WHAT THIS TASK INVOLVES →
Search the records below for the string "Chapter" and copy each line where it turns up.

[Collected data]
Start of Block

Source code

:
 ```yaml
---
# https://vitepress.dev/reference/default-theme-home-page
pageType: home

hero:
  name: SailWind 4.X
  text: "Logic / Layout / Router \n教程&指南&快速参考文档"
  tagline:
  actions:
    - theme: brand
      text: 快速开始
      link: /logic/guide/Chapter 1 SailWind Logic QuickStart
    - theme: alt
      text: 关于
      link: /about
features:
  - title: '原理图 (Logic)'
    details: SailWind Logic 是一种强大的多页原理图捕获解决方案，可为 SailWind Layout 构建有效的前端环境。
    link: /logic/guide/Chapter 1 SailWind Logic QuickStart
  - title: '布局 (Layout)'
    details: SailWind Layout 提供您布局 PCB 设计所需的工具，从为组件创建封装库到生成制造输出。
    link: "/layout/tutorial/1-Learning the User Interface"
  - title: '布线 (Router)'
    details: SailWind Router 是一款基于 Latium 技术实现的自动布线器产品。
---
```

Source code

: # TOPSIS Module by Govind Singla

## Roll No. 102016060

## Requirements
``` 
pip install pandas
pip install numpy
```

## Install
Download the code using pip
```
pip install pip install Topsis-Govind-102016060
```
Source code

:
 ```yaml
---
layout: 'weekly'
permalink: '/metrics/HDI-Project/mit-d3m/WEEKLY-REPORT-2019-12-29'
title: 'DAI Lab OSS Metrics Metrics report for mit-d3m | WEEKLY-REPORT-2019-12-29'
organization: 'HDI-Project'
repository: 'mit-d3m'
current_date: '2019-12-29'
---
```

End of Block

RESULT OF THE TASK →
      link: /logic/guide/Chapter 1 SailWind Logic QuickStart
    link: /logic/guide/Chapter 1 SailWind Logic QuickStart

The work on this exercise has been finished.